# Your objective
Collect each line of the entries that holds the string "FourVectorsXI".

# Data supplied
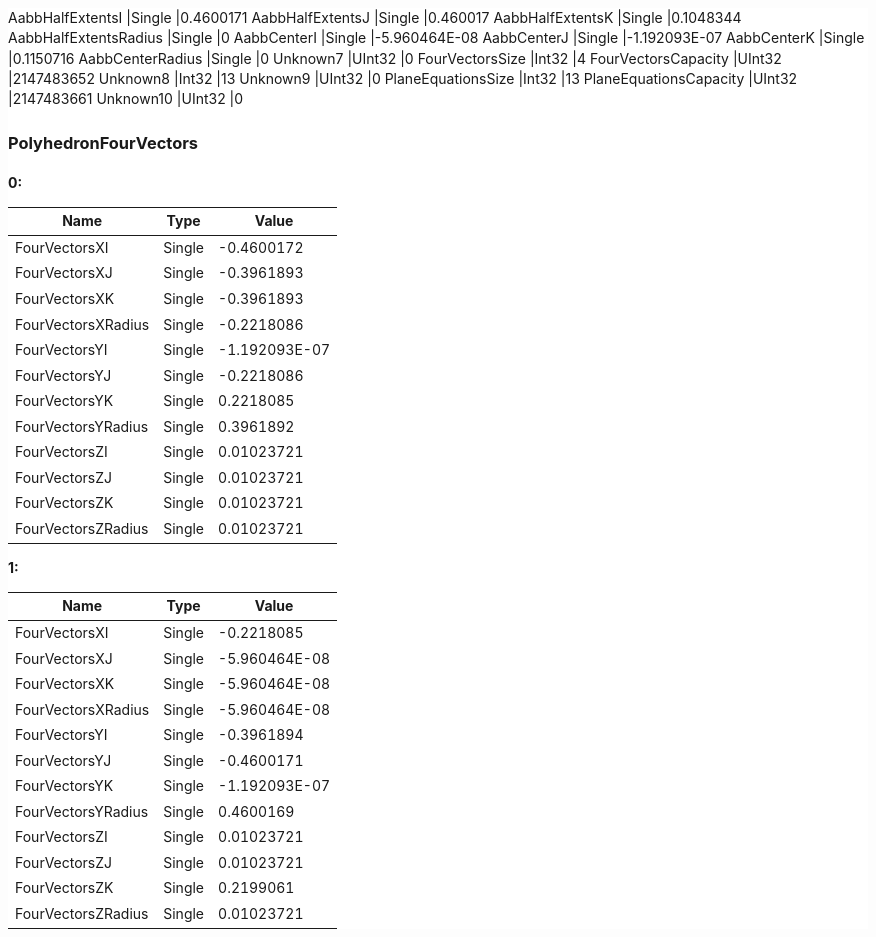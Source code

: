 AabbHalfExtentsI	|Single	|0.4600171
AabbHalfExtentsJ	|Single	|0.460017
AabbHalfExtentsK	|Single	|0.1048344
AabbHalfExtentsRadius	|Single	|0
AabbCenterI	|Single	|-5.960464E-08
AabbCenterJ	|Single	|-1.192093E-07
AabbCenterK	|Single	|0.1150716
AabbCenterRadius	|Single	|0
Unknown7	|UInt32	|0
FourVectorsSize	|Int32	|4
FourVectorsCapacity	|UInt32	|2147483652
Unknown8	|Int32	|13
Unknown9	|UInt32	|0
PlaneEquationsSize	|Int32	|13
PlaneEquationsCapacity	|UInt32	|2147483661
Unknown10	|UInt32	|0


### PolyhedronFourVectors

**0:**

Name	| Type	| Value
---	|---	|---	|
FourVectorsXI	|Single	|-0.4600172
FourVectorsXJ	|Single	|-0.3961893
FourVectorsXK	|Single	|-0.3961893
FourVectorsXRadius	|Single	|-0.2218086
FourVectorsYI	|Single	|-1.192093E-07
FourVectorsYJ	|Single	|-0.2218086
FourVectorsYK	|Single	|0.2218085
FourVectorsYRadius	|Single	|0.3961892
FourVectorsZI	|Single	|0.01023721
FourVectorsZJ	|Single	|0.01023721
FourVectorsZK	|Single	|0.01023721
FourVectorsZRadius	|Single	|0.01023721


**1:**

Name	| Type	| Value
---	|---	|---	|
FourVectorsXI	|Single	|-0.2218085
FourVectorsXJ	|Single	|-5.960464E-08
FourVectorsXK	|Single	|-5.960464E-08
FourVectorsXRadius	|Single	|-5.960464E-08
FourVectorsYI	|Single	|-0.3961894
FourVectorsYJ	|Single	|-0.4600171
FourVectorsYK	|Single	|-1.192093E-07
FourVectorsYRadius	|Single	|0.4600169
FourVectorsZI	|Single	|0.01023721
FourVectorsZJ	|Single	|0.01023721
FourVectorsZK	|Single	|0.2199061
FourVectorsZRadius	|Single	|0.01023721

# Task solution
FourVectorsXI	|Single	|-0.4600172
FourVectorsXI	|Single	|-0.2218085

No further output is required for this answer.